Start of Records provided

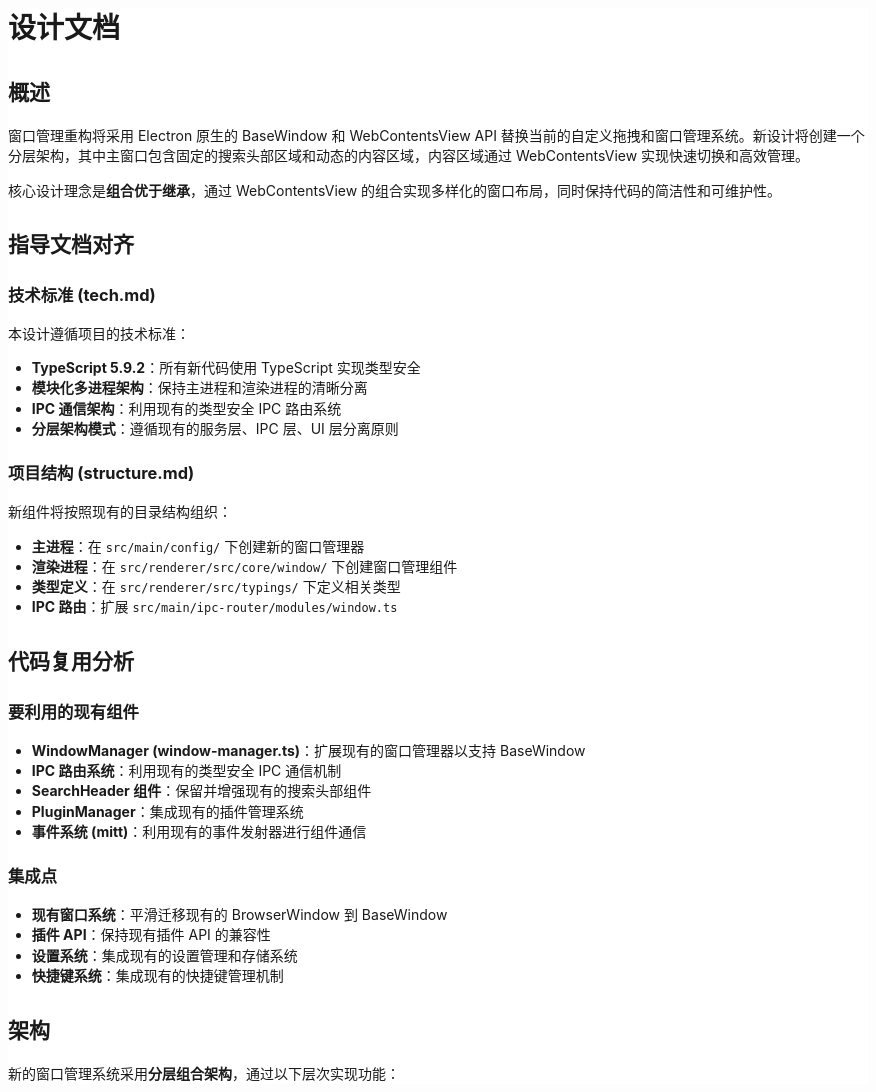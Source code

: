 # 设计文档

## 概述

窗口管理重构将采用 Electron 原生的 BaseWindow 和 WebContentsView API 替换当前的自定义拖拽和窗口管理系统。新设计将创建一个分层架构，其中主窗口包含固定的搜索头部区域和动态的内容区域，内容区域通过 WebContentsView 实现快速切换和高效管理。

核心设计理念是**组合优于继承**，通过 WebContentsView 的组合实现多样化的窗口布局，同时保持代码的简洁性和可维护性。

## 指导文档对齐

### 技术标准 (tech.md)

本设计遵循项目的技术标准：

- **TypeScript 5.9.2**：所有新代码使用 TypeScript 实现类型安全
- **模块化多进程架构**：保持主进程和渲染进程的清晰分离
- **IPC 通信架构**：利用现有的类型安全 IPC 路由系统
- **分层架构模式**：遵循现有的服务层、IPC 层、UI 层分离原则

### 项目结构 (structure.md)

新组件将按照现有的目录结构组织：

- **主进程**：在 `src/main/config/` 下创建新的窗口管理器
- **渲染进程**：在 `src/renderer/src/core/window/` 下创建窗口管理组件
- **类型定义**：在 `src/renderer/src/typings/` 下定义相关类型
- **IPC 路由**：扩展 `src/main/ipc-router/modules/window.ts`

## 代码复用分析

### 要利用的现有组件

- **WindowManager (window-manager.ts)**：扩展现有的窗口管理器以支持 BaseWindow
- **IPC 路由系统**：利用现有的类型安全 IPC 通信机制
- **SearchHeader 组件**：保留并增强现有的搜索头部组件
- **PluginManager**：集成现有的插件管理系统
- **事件系统 (mitt)**：利用现有的事件发射器进行组件通信

### 集成点

- **现有窗口系统**：平滑迁移现有的 BrowserWindow 到 BaseWindow
- **插件 API**：保持现有插件 API 的兼容性
- **设置系统**：集成现有的设置管理和存储系统
- **快捷键系统**：集成现有的快捷键管理机制

## 架构

新的窗口管理系统采用**分层组合架构**，通过以下层次实现功能：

End of Records provided

* What is being asked
The line containing "- **快捷键系统**：集成现有的快捷键管理机制" marks the start; retype it and each line after it through the end of the records above, exactly.

* Task response
- **快捷键系统**：集成现有的快捷键管理机制

## 架构

新的窗口管理系统采用**分层组合架构**，通过以下层次实现功能：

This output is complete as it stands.